What do we say? If you had invested Rs 1 lakh in a fund which became `40 lakh, we come back and say we have given a CAGR of 23 per cent. Rs 1 lakh becoming Rs 40 lakh is very different from stating CAGR. How many people outside this room understand what CAGR is?
A Balasubramanian:The global crisis, right from Greece and Europe to Dubai, definitely makes a very strong case for the kind of transparency under which the Indian mutual fund industry operates. We are unable to indicate what kind of return we can generate, but the industry discloses everything about where the money is being invested.

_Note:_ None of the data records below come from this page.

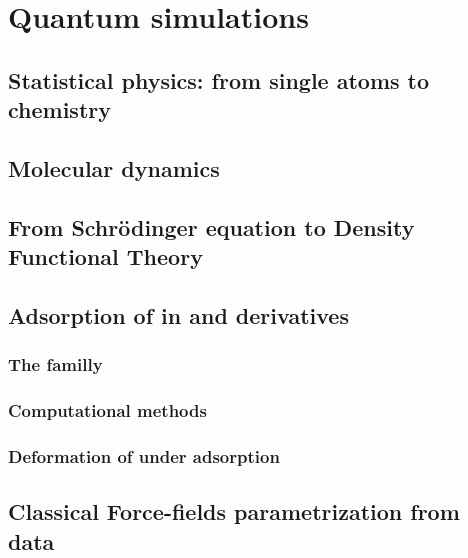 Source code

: \documentclass[thesis]{subfiles}
\begin{document}
\chapter{Quantum simulations}
\startcontents[chapters]
\printpartialtoc

\section{Statistical physics: from single atoms to chemistry}

\section{Molecular dynamics}

\section{From Schrödinger equation to Density Functional Theory}


\section{Adsorption of  in  and derivatives}

\subsection{The  familly}

\subsection{Computational methods}

\subsection{Deformation of  under adsorption}

\section{Classical Force-fields parametrization from \abinitio data}
\end{document}

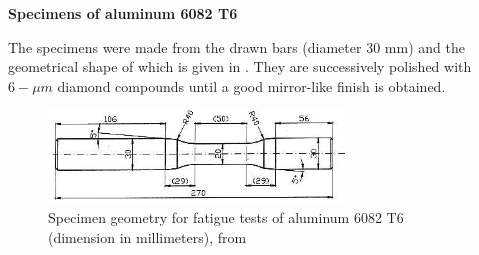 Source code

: \vspace{6pt}
\textbf{Specimens of aluminum 6082 T6}
\vspace{6pt}

The specimens were made from the drawn bars (diameter 30 mm) and the geometrical shape of which is given in . They are successively polished with $6-\mu m$ diamond compounds until a good mirror-like finish is obtained.
\begin{figure}[!h]
\centering
\includegraphics[width=0.7\textwidth]{figures//aluminum6082T6sample.png} 
\caption{Specimen geometry for fatigue tests of aluminum 6082 T6 (dimension in millimeters), from \cite{susmel2003multiaxial}}
\label{fig:aluminum6082T6}
\end{figure}


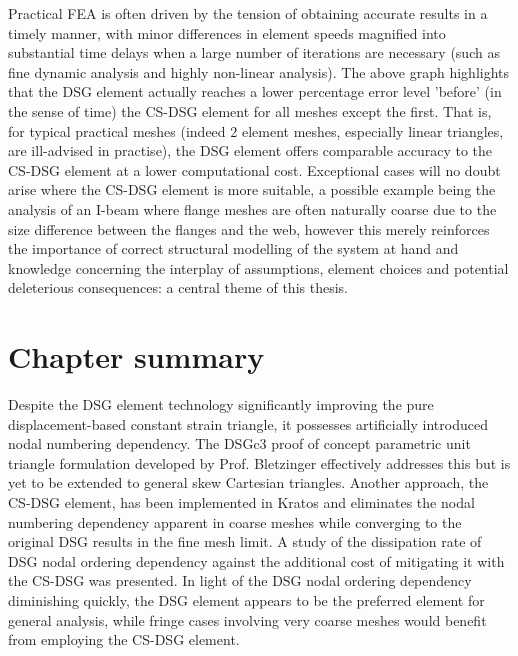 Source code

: Practical FEA is often driven by the tension of obtaining accurate results in a timely manner, with minor differences in element speeds magnified into substantial time delays when a large number of iterations are necessary (such as fine dynamic analysis and highly non-linear analysis). The above graph highlights that the DSG element actually reaches a lower percentage error level 'before' (in the sense of time) the CS-DSG element for all meshes except the first. That is, for typical practical meshes (indeed 2 element meshes, especially linear triangles, are ill-advised in practise), the DSG element offers comparable accuracy to the CS-DSG element at a lower computational cost. Exceptional cases will no doubt arise where the CS-DSG element is more suitable, a possible example being the analysis of an I-beam where flange meshes are often naturally coarse due to the size difference between the flanges and the web, however this merely reinforces the importance of correct structural modelling of the system at hand and knowledge concerning the interplay of assumptions, element choices and potential deleterious consequences: a central theme of this thesis.

\section{Chapter summary}
Despite the DSG element technology significantly improving the pure displacement-based constant strain triangle, it possesses artificially introduced nodal numbering dependency. The DSGc3 proof of concept parametric unit triangle formulation developed by Prof. Bletzinger effectively addresses this but is yet to be extended to general skew Cartesian triangles. Another approach, the CS-DSG element, has been implemented in Kratos and eliminates the nodal numbering dependency apparent in coarse meshes while converging to the original DSG results in the fine mesh limit. A study of the dissipation rate of DSG nodal ordering dependency against the additional cost of mitigating it with the CS-DSG was presented. In light of the DSG nodal ordering dependency diminishing quickly, the DSG element appears to be the preferred element for general analysis, while fringe cases involving very coarse meshes would benefit from employing the CS-DSG element. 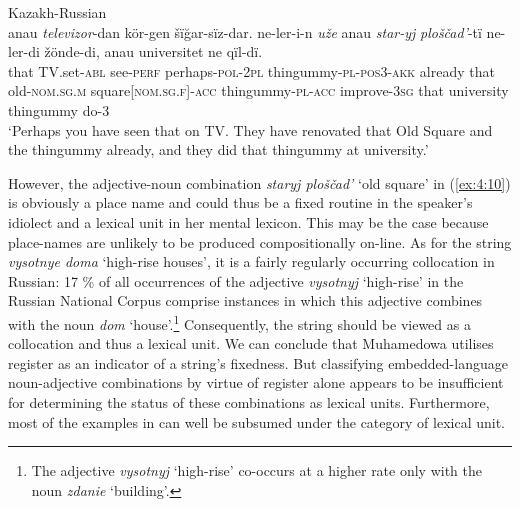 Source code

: \ea{\label{ex:4:10}}
Kazakh-Russian \citep[82]{muhamedowa-untersuchung-2006}\\
\gll anau \textit{televizor}-dan kör-gen šïğar-sïz-dar. ne-ler-i-n \textit{uže} anau \textit{star-yj} \textit{ploščad'}-tï ne-ler-di žönde-di, anau universitet ne qïl-dï.\\
	that {TV.set}-\textsc{abl} see-\textsc{perf} perhaps-\textsc{pol-2pl} thingummy-\textsc{pl-pos3-akk} already that old-\textsc{nom.sg.m} square[\textsc{nom.sg.f}]-\textsc{acc} thingummy-\textsc{pl-acc} improve-\textsc{3sg} that university thingummy do-\textsc{3}\\
\glt `Perhaps you have seen that on TV. They have renovated that Old Square and the thingummy already, and they did that thingummy at university.'
\z

\noindent However, the adjective-noun combination \textit{staryj ploščad'} `old square' in (\ref{ex:4:10}) is obviously a place name and could thus be a fixed routine in the speaker's idiolect and a lexical unit in her mental lexicon. This may be the case because place-names are unlikely to be produced compositionally on-line. As for the string \textit{vysotnye doma} `high-rise houses', it is a fairly regularly occurring collocation in Russian: 17 \% of all occurrences of the adjective \textit{vysotnyj} `high-rise' in the Russian National Corpus comprise instances in which this adjective combines with the noun \textit{dom} `house'.\footnote{The adjective \textit{vysotnyj} `high-rise' co-occurs at a higher rate only with the noun \textit{zdanie} `building'.} Consequently, the string should be viewed as a  collocation and thus a lexical unit. We can conclude that Muhamedowa utilises register as an indicator of a string's fixedness. But classifying embedded-language noun-adjective combinations by virtue of register alone appears to be insufficient for determining the status of these combinations as lexical units. Furthermore, most of the examples in \citet[81-88]{muhamedowa-untersuchung-2006} can well be subsumed under the category of lexical unit. 

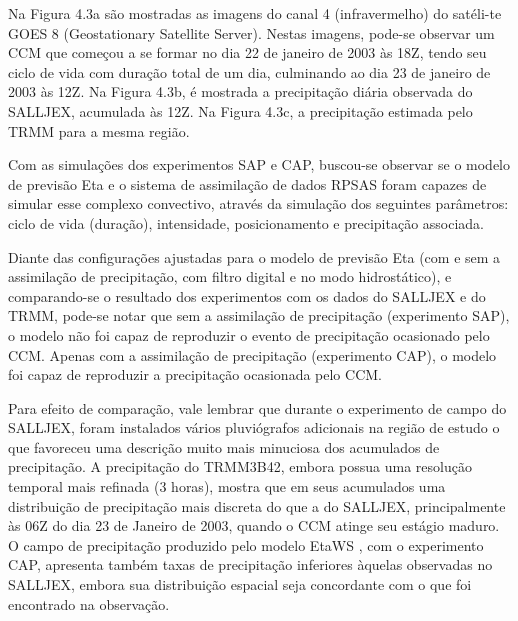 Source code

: Na Figura 4.3a são mostradas as imagens do canal 4 (infravermelho) do satéli-te GOES 8 (Geostationary Satellite Server). Nestas imagens, pode-se observar um CCM que começou a se formar no dia 22 de janeiro de 2003 às 18Z, tendo seu ciclo de vida com duração total de um dia, culminando ao dia 23 de janeiro de 2003 às 12Z. Na Figura 4.3b, é mostrada a precipitação diária observada do SALLJEX, acumulada às 12Z. Na Figura 4.3c, a precipitação estimada pelo TRMM para a mesma região.

Com as simulações dos experimentos SAP e CAP, buscou-se observar se o modelo de previsão Eta e o sistema de assimilação de dados RPSAS foram capazes de simular esse complexo convectivo, através da simulação dos seguintes parâmetros: ciclo de vida (duração), intensidade, posicionamento e precipitação associada.

Diante das configurações ajustadas para o modelo de previsão Eta (com e sem a assimilação de precipitação, com filtro digital e no modo hidrostático), e comparando-se o resultado dos experimentos com os dados do SALLJEX e do TRMM, pode-se notar que sem a assimilação de precipitação (experimento SAP), o modelo não foi capaz de reproduzir o evento de precipitação ocasionado pelo CCM. Apenas com a assimilação de precipitação (experimento CAP), o modelo foi capaz de reproduzir a precipitação ocasionada pelo CCM.

Para efeito de comparação, vale lembrar que durante o experimento de campo do SALLJEX, foram instalados vários pluviógrafos adicionais na região de estudo o que favoreceu uma descrição muito mais minuciosa dos acumulados de precipitação. A precipitação do TRMM3B42, embora possua uma resolução temporal mais refinada (3 horas), mostra que em seus acumulados uma distribuição de precipitação mais discreta do que a do SALLJEX, principalmente às 06Z do dia 23 de Janeiro de 2003, quando o CCM atinge seu estágio maduro. O campo de precipitação produzido pelo modelo EtaWS , com o experimento CAP, apresenta também taxas de precipitação inferiores àquelas observadas no SALLJEX, embora sua distribuição espacial seja concordante com o que foi encontrado na observação.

It's open and out in the public for anybody to see it. Today, whether it is Greece or maybe any other banks which are currently struggling with respect to coping with the current crisis, all investors do not know how they are performing and how they are running their business. In India, banks have a different kind of regulation and different experience in bringing financial stability, but mutual funds also having shown tremendous strength, managed through the 2008 crisis and come back as a winner.
That itself proves high discipline. Even if a lousy fund is disciplined, has the right process, right portfolio construction strategy and the right mind set to look at long term investing, then no investor would have lost money actually. And that's a recognition that has to be given for the industry.
Milind Barve:There is a lot of genuine effort going into creating the right model for our businesses and for investors to come in. I think all of us are way ahead of realising that retail is where we can create sustainable models for ourselves. By and large, as an industry, we are pretty much on the same page as to what we should be doing. One of the things we have not achieved as much as we should have is talking to the investor. Who's talking to the investor? We talk through our sales team, but our sales team doesn't meet the investors either. The largest carrier of our message is the distributor, and all the right modules that I can create in my room will have no impact if I am not able to transmit that into a meaningful strategy that goes to the last guy. There is a huge mass of distributors who are effective agents and the medium of communication is the distributor. The distributors are carrying our message.
Since the messenger is the distributor, he needs to be on board, he has to act genuinely as a partner in the same objective of building this industry and building long term. What's the use of me saying I want longer persistency, if the distributor's focus is different? Our ability to influence them is one of our biggest challenges.